Peter became very earnest in his manner. “No peace, as we have known peace hitherto, offers such opportunities for good inventive work as war does. That’s my point, Nobby. There’s no comparison between the excitement and the endless problems of making a real, live, efficient submarine, for example, that has to meet and escape the intensest risks, and the occupation of designing a great, big, safe, upholstered liner in which fat swindlers can cross the Atlantic without being seasick. War tempts imaginative, restless people, and a stagnant peace bores them. And you’ve got to reckon with intelligence and imagination in this world, Nobby, more than anything. They aren’t strong enough to control perhaps, but they will certainly upset. Inventive, restless men are the particular instruments of my Old Experimenter. He prefers them now to plague, pestilence, famine, flood and earthquake. They are more delicate instruments. And more efficient. And they won’t stand a passive peace. Under no circumstances can you hope to induce the chap who contrived the clock fuse and the chap who worked out my gas bag or the chap with a new aeroplane gadget, and me—me, too—to stop cerebrating and making our damndest just in order to sit about safely in meadows joining up daisy chains—like a beastly lot of figures by Walter Crane. The Old Experimenter finds some mischief still for idle brains to do. He insists on it. That’s fundamental to the scheme of things.”

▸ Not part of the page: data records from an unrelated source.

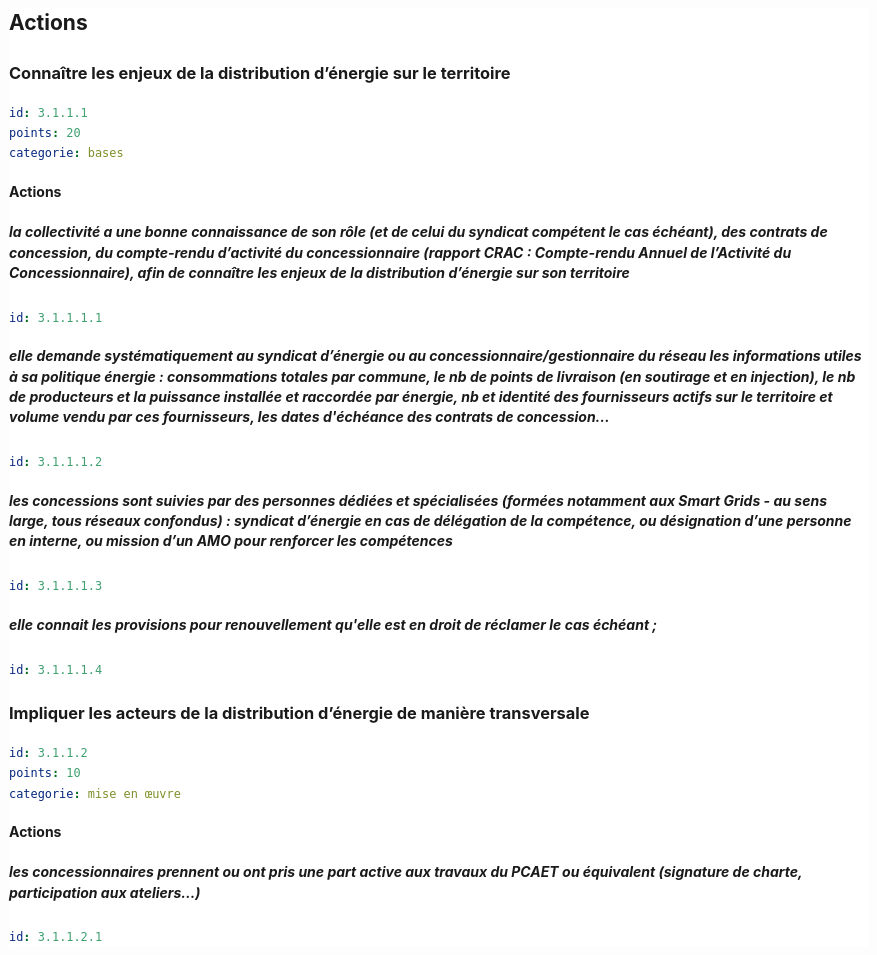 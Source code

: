 
## Actions
### Connaître les enjeux de la distribution d’énergie sur le territoire
```yaml
id: 3.1.1.1
points: 20
categorie: bases
```
#### Actions
##### la collectivité a une bonne connaissance de son rôle (et de celui du syndicat compétent le cas échéant), des contrats de concession, du compte-rendu d’activité du concessionnaire (rapport CRAC : Compte-rendu Annuel de l’Activité du Concessionnaire), afin de connaître les enjeux de la distribution d’énergie sur son territoire
```yaml
id: 3.1.1.1.1
```

##### elle demande systématiquement au syndicat d’énergie ou au concessionnaire/gestionnaire du réseau les informations utiles à sa politique énergie : consommations totales par commune, le nb de points de livraison (en soutirage et en injection), le nb de producteurs et la puissance installée et raccordée par énergie, nb et identité des fournisseurs actifs sur le territoire et volume vendu par ces fournisseurs, les dates d'échéance des contrats de concession...
```yaml
id: 3.1.1.1.2
```

##### les concessions sont suivies par des personnes dédiées et spécialisées (formées notamment aux Smart Grids - au sens large, tous réseaux confondus) : syndicat d’énergie en cas de délégation de la compétence, ou désignation d’une personne en interne, ou mission d’un AMO pour renforcer les compétences
```yaml
id: 3.1.1.1.3
```

##### elle connait les provisions pour renouvellement qu'elle est en droit de réclamer le cas échéant ;
```yaml
id: 3.1.1.1.4
```


### Impliquer les acteurs de la distribution d’énergie de manière transversale
```yaml
id: 3.1.1.2
points: 10
categorie: mise en œuvre
```
#### Actions
##### les concessionnaires prennent ou ont pris une part active aux travaux du PCAET ou équivalent (signature de charte, participation aux ateliers…)
```yaml
id: 3.1.1.2.1
```

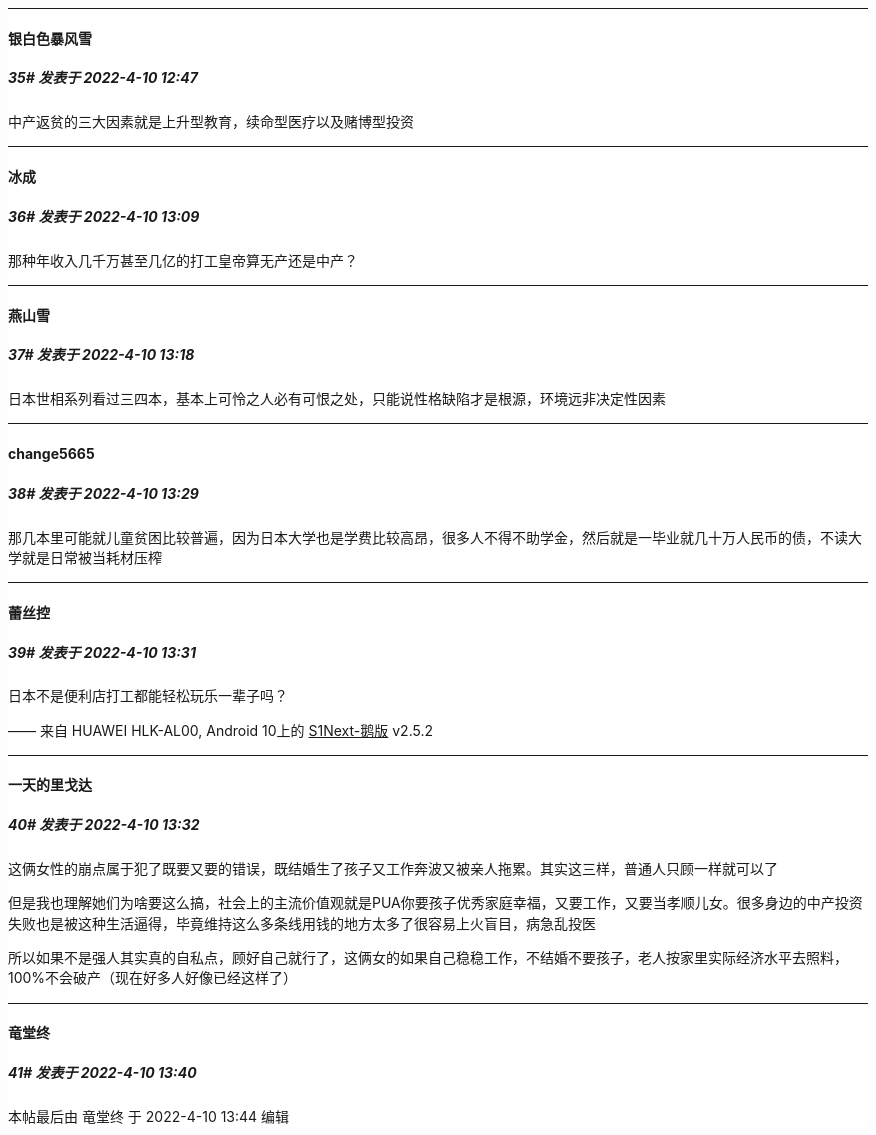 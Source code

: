 *****

####  银白色暴风雪  
##### 35#       发表于 2022-4-10 12:47

中产返贫的三大因素就是上升型教育，续命型医疗以及赌博型投资

*****

####  冰成  
##### 36#       发表于 2022-4-10 13:09

那种年收入几千万甚至几亿的打工皇帝算无产还是中产？

*****

####  燕山雪  
##### 37#       发表于 2022-4-10 13:18

日本世相系列看过三四本，基本上可怜之人必有可恨之处，只能说性格缺陷才是根源，环境远非决定性因素

*****

####  change5665  
##### 38#       发表于 2022-4-10 13:29

那几本里可能就儿童贫困比较普遍，因为日本大学也是学费比较高昂，很多人不得不助学金，然后就是一毕业就几十万人民币的债，不读大学就是日常被当耗材压榨

*****

####  蕾丝控  
##### 39#       发表于 2022-4-10 13:31

日本不是便利店打工都能轻松玩乐一辈子吗？

—— 来自 HUAWEI HLK-AL00, Android 10上的 [S1Next-鹅版](https://github.com/ykrank/S1-Next/releases) v2.5.2

*****

####  一天的里戈达  
##### 40#       发表于 2022-4-10 13:32

这俩女性的崩点属于犯了既要又要的错误，既结婚生了孩子又工作奔波又被亲人拖累。其实这三样，普通人只顾一样就可以了

但是我也理解她们为啥要这么搞，社会上的主流价值观就是PUA你要孩子优秀家庭幸福，又要工作，又要当孝顺儿女。很多身边的中产投资失败也是被这种生活逼得，毕竟维持这么多条线用钱的地方太多了很容易上火盲目，病急乱投医

所以如果不是强人其实真的自私点，顾好自己就行了，这俩女的如果自己稳稳工作，不结婚不要孩子，老人按家里实际经济水平去照料，100%不会破产（现在好多人好像已经这样了）

*****

####  竜堂终  
##### 41#       发表于 2022-4-10 13:40

 本帖最后由 竜堂终 于 2022-4-10 13:44 编辑 
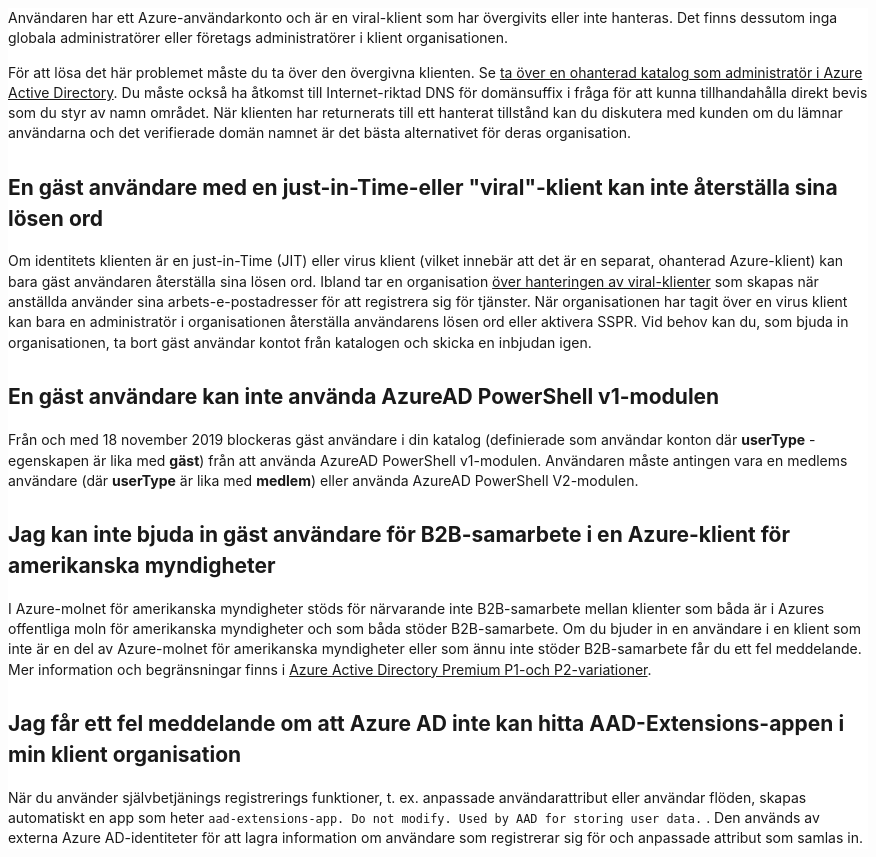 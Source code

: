 Användaren har ett Azure-användarkonto och är en viral-klient som har övergivits eller inte hanteras. Det finns dessutom inga globala administratörer eller företags administratörer i klient organisationen.

För att lösa det här problemet måste du ta över den övergivna klienten. Se  [ta över en ohanterad katalog som administratör i Azure Active Directory](../enterprise-users/domains-admin-takeover.md). Du måste också ha åtkomst till Internet-riktad DNS för domänsuffix i fråga för att kunna tillhandahålla direkt bevis som du styr av namn området. När klienten har returnerats till ett hanterat tillstånd kan du diskutera med kunden om du lämnar användarna och det verifierade domän namnet är det bästa alternativet för deras organisation.

## <a name="a-guest-user-with-a-just-in-time-or-viral-tenant-is-unable-to-reset-their-password"></a>En gäst användare med en just-in-Time-eller "viral"-klient kan inte återställa sina lösen ord

Om identitets klienten är en just-in-Time (JIT) eller virus klient (vilket innebär att det är en separat, ohanterad Azure-klient) kan bara gäst användaren återställa sina lösen ord. Ibland tar en organisation [över hanteringen av viral-klienter](../enterprise-users/domains-admin-takeover.md) som skapas när anställda använder sina arbets-e-postadresser för att registrera sig för tjänster. När organisationen har tagit över en virus klient kan bara en administratör i organisationen återställa användarens lösen ord eller aktivera SSPR. Vid behov kan du, som bjuda in organisationen, ta bort gäst användar kontot från katalogen och skicka en inbjudan igen.

## <a name="a-guest-user-is-unable-to-use-the-azuread-powershell-v1-module"></a>En gäst användare kan inte använda AzureAD PowerShell v1-modulen

Från och med 18 november 2019 blockeras gäst användare i din katalog (definierade som användar konton där **userType** -egenskapen är lika med **gäst**) från att använda AzureAD PowerShell v1-modulen. Användaren måste antingen vara en medlems användare (där **userType** är lika med **medlem**) eller använda AzureAD PowerShell V2-modulen.

## <a name="in-an-azure-us-government-tenant-i-cant-invite-a-b2b-collaboration-guest-user"></a>Jag kan inte bjuda in gäst användare för B2B-samarbete i en Azure-klient för amerikanska myndigheter

I Azure-molnet för amerikanska myndigheter stöds för närvarande inte B2B-samarbete mellan klienter som båda är i Azures offentliga moln för amerikanska myndigheter och som båda stöder B2B-samarbete. Om du bjuder in en användare i en klient som inte är en del av Azure-molnet för amerikanska myndigheter eller som ännu inte stöder B2B-samarbete får du ett fel meddelande. Mer information och begränsningar finns i [Azure Active Directory Premium P1-och P2-variationer](../../azure-government/compare-azure-government-global-azure.md#azure-active-directory-premium-p1-and-p2).

## <a name="i-receive-the-error-that-azure-ad-cannot-find-the-aad-extensions-app-in-my-tenant"></a>Jag får ett fel meddelande om att Azure AD inte kan hitta AAD-Extensions-appen i min klient organisation

När du använder självbetjänings registrerings funktioner, t. ex. anpassade användarattribut eller användar flöden, skapas automatiskt en app som heter `aad-extensions-app. Do not modify. Used by AAD for storing user data.` . Den används av externa Azure AD-identiteter för att lagra information om användare som registrerar sig för och anpassade attribut som samlas in.
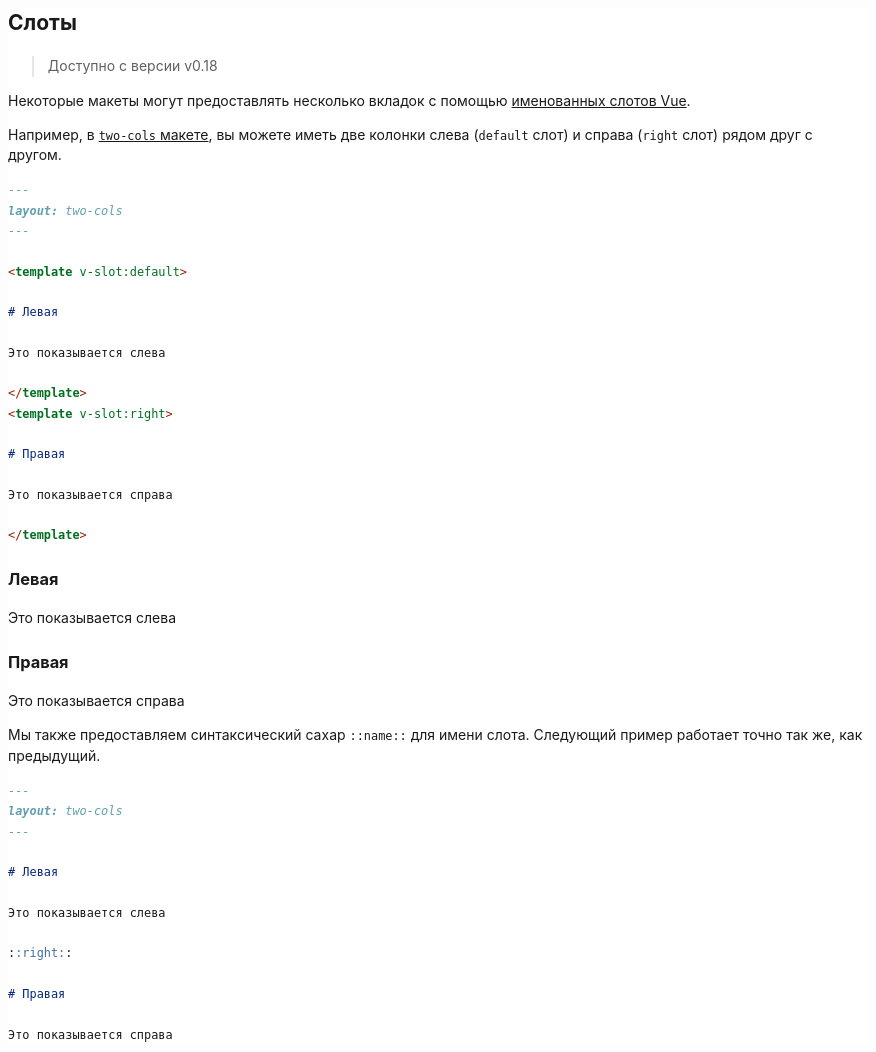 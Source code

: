 ## Слоты

> Доступно с версии v0.18

Некоторые макеты могут предоставлять несколько вкладок с помощью [именованных слотов Vue](https://v3.vuejs.org/guide/component-slots.html).

Например, в [`two-cols` макете](https://github.com/slidevjs/slidev/blob/main/packages/client/layouts/two-cols.vue), вы можете иметь две колонки слева (`default` слот) и справа (`right` слот) рядом друг с другом.

```md
---
layout: two-cols
---

<template v-slot:default>

# Левая

Это показывается слева

</template>
<template v-slot:right>

# Правая

Это показывается справа

</template>
```

<div class="grid grid-cols-2 rounded border border-gray-400 border-opacity-50 px-10 pb-4">
<div>
<h3>Левая</h3>
<p>Это показывается слева</p>
</div>
<div>
<h3>Правая</h3>
<p>Это показывается справа</p>
</div>
</div>

Мы также предоставляем синтаксический сахар `::name::` для имени слота. Следующий пример работает точно так же, как предыдущий.

```md
---
layout: two-cols
---

# Левая

Это показывается слева

::right::

# Правая

Это показывается справа
```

“But that’s no reason,” interrupted Oswald, “why you and the inventors who were behind you, and the Germans who made and loaded and fired that shell, shouldn’t all get together to do something that will grow and endure. Instead of killing one another.”
“Ah, that’s it!” said Peter. “But the word for that isn’t Peace.”
“Then what is the word for it?”
“I don’t know,” said Peter. “The Great Game, perhaps.”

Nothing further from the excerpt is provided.